(Data excerpts)
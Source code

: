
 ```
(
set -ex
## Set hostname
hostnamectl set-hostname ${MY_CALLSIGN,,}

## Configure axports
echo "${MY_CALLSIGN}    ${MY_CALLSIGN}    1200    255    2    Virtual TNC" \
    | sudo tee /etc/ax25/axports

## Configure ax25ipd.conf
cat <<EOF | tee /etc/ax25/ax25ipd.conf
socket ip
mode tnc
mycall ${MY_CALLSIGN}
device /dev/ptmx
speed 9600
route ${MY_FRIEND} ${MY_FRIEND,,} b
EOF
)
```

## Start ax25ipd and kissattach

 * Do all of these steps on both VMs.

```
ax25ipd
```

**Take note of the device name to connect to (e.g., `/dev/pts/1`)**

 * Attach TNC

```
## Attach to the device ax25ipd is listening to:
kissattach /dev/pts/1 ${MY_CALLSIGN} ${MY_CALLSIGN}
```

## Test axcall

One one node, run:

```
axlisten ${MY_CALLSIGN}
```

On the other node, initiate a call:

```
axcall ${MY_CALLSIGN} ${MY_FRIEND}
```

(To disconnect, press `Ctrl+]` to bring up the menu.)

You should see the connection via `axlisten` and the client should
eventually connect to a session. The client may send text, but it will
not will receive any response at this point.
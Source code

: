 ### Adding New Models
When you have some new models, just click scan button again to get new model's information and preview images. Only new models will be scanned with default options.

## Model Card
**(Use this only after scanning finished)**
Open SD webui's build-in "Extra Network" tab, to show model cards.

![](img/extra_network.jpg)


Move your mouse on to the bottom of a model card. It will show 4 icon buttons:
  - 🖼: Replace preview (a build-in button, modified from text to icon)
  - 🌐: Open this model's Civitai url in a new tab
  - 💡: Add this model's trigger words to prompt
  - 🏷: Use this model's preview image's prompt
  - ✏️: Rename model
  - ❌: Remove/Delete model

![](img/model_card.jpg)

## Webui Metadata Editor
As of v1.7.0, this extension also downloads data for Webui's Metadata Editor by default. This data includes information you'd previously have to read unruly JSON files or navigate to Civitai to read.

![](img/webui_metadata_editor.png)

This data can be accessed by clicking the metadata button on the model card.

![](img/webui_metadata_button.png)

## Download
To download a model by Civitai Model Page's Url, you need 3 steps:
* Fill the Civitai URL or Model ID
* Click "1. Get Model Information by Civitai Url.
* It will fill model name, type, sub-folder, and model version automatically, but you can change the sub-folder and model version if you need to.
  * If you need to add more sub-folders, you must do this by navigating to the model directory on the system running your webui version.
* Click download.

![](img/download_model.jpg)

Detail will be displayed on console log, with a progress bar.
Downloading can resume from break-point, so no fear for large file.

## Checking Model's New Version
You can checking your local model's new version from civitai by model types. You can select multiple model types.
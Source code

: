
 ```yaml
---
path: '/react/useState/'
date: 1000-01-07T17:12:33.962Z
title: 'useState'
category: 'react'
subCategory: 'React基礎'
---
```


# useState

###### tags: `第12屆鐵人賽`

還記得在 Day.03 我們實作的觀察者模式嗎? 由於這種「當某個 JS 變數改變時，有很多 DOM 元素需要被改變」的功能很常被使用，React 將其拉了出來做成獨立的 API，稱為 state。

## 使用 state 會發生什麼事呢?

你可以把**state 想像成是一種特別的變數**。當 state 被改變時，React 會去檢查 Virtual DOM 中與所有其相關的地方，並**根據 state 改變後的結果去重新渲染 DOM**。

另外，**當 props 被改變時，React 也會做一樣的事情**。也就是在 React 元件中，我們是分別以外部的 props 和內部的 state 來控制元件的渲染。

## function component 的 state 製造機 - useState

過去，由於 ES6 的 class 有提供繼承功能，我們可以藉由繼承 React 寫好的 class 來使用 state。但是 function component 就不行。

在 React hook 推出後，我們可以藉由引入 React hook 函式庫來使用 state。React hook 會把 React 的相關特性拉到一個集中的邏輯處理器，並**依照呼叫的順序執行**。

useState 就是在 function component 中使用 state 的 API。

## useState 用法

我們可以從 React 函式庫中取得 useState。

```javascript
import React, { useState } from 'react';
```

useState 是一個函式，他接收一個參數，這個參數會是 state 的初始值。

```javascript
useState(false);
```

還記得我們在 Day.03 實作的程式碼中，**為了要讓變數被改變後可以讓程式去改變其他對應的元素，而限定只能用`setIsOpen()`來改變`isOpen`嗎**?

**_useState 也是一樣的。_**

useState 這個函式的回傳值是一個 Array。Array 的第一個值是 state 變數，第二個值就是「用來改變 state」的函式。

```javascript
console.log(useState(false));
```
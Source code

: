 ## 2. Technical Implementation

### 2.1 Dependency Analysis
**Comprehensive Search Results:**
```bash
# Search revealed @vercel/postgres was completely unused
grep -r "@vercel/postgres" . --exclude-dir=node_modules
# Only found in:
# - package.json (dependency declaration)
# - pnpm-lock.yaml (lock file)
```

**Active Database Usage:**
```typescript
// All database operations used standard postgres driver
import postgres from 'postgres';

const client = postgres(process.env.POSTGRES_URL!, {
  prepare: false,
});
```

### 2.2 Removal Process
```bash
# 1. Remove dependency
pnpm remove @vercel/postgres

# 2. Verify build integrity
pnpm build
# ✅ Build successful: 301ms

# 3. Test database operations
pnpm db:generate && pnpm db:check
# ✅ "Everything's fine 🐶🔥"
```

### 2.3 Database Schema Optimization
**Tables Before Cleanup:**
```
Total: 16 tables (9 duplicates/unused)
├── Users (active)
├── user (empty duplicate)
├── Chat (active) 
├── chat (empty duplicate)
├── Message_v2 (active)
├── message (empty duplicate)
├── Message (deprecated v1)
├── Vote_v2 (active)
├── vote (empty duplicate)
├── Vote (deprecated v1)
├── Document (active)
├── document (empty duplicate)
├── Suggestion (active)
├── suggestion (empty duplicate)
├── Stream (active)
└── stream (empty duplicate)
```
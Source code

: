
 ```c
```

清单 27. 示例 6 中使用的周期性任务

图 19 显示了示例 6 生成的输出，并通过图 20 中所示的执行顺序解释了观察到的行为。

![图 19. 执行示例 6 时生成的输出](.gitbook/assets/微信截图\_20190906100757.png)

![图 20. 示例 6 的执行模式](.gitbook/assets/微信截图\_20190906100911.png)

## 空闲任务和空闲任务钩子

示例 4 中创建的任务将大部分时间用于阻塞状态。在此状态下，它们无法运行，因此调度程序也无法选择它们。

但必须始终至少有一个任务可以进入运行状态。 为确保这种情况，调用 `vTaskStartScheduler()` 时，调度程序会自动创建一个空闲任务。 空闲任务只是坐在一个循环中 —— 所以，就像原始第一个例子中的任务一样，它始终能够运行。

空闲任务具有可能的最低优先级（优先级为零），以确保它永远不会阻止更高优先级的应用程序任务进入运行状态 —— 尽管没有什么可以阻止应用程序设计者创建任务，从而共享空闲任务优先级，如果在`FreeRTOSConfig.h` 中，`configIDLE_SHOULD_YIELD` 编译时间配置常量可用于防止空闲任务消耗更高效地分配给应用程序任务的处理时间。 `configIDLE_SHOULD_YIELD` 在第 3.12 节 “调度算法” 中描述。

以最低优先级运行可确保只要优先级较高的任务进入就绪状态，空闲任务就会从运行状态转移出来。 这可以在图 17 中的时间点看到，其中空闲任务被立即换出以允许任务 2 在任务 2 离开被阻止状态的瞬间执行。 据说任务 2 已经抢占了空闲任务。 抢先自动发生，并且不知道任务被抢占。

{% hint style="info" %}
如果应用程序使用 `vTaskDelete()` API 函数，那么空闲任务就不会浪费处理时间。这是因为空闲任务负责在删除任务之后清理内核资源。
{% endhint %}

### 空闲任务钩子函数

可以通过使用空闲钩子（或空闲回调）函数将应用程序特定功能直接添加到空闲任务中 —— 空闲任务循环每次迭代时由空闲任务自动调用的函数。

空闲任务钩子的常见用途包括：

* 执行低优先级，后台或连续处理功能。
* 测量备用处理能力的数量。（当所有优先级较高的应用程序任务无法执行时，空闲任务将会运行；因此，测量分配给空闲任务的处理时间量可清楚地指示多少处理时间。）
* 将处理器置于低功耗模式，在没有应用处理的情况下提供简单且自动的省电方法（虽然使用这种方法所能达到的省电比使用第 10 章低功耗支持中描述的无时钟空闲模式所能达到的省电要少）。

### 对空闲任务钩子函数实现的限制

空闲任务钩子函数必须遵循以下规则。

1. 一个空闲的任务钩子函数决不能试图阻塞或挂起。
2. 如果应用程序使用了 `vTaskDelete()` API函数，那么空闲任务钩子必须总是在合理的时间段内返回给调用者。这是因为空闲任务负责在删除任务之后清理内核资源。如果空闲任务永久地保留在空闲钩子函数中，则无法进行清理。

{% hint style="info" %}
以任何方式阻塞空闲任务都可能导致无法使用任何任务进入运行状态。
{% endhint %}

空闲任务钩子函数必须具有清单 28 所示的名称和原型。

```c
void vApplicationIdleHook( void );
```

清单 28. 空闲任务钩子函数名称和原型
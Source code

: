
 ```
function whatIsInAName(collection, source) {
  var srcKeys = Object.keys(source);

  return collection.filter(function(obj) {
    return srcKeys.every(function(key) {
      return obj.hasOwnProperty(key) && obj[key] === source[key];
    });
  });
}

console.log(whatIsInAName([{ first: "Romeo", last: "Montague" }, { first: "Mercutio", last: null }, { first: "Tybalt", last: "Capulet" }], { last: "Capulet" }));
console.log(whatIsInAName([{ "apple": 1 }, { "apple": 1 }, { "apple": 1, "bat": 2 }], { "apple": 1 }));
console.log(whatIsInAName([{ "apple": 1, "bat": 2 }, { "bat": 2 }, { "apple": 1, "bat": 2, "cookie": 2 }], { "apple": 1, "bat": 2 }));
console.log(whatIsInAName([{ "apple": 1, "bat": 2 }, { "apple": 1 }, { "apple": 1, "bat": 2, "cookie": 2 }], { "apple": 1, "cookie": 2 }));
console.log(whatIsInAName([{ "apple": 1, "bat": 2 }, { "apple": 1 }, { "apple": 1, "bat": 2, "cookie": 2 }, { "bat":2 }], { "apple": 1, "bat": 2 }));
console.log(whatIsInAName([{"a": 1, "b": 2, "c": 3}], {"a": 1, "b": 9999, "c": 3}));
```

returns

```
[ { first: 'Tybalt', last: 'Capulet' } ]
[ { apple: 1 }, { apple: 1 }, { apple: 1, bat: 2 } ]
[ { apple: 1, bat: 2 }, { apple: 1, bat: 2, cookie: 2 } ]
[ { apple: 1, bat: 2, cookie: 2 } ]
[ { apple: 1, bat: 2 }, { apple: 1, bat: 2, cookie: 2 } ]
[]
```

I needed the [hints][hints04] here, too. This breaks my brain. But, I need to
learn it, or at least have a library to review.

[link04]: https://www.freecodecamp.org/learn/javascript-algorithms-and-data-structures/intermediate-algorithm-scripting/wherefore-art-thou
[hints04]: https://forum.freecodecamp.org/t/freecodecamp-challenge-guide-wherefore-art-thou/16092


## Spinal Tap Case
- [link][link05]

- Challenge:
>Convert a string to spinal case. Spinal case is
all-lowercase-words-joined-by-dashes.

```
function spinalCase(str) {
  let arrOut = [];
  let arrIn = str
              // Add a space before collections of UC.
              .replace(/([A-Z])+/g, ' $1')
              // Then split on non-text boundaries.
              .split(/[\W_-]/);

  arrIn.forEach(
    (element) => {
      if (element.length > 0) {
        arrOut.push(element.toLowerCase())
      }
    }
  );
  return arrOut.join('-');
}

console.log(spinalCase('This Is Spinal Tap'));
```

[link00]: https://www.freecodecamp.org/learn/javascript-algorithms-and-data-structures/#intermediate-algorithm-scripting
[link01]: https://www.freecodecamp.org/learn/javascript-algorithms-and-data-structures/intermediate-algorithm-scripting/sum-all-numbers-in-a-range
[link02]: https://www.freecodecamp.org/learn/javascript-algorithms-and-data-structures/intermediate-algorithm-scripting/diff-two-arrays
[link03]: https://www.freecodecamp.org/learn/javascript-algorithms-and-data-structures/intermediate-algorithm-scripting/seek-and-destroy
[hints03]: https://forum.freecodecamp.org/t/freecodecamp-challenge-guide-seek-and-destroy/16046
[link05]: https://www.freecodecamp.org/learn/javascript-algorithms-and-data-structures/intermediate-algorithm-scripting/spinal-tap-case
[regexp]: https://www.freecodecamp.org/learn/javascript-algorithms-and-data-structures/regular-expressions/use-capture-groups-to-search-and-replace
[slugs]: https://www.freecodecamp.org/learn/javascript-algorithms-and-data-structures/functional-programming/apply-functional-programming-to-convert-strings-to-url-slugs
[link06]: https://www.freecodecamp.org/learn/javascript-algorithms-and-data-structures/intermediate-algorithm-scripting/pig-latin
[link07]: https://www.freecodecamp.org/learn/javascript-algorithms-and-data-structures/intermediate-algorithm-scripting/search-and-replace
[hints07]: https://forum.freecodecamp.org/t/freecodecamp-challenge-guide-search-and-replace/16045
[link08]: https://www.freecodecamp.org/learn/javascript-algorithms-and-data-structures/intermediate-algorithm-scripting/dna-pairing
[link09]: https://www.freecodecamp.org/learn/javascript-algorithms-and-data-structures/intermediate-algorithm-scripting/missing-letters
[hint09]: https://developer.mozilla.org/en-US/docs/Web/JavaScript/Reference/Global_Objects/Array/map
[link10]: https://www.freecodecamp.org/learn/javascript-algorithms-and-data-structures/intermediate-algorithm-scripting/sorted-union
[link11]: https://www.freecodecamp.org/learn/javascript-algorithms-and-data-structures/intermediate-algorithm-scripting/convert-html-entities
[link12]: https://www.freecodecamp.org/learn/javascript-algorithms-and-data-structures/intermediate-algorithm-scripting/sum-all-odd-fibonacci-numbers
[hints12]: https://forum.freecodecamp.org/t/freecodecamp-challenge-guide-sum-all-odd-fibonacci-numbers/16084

**Problem statement**
In the entries above, find each line containing the string "vTaskDelete" and copy it.

**Solution to this problem**
如果应用程序使用 `vTaskDelete()` API 函数，那么空闲任务就不会浪费处理时间。这是因为空闲任务负责在删除任务之后清理内核资源。
2. 如果应用程序使用了 `vTaskDelete()` API函数，那么空闲任务钩子必须总是在合理的时间段内返回给调用者。这是因为空闲任务负责在删除任务之后清理内核资源。如果空闲任务永久地保留在空闲钩子函数中，则无法进行清理。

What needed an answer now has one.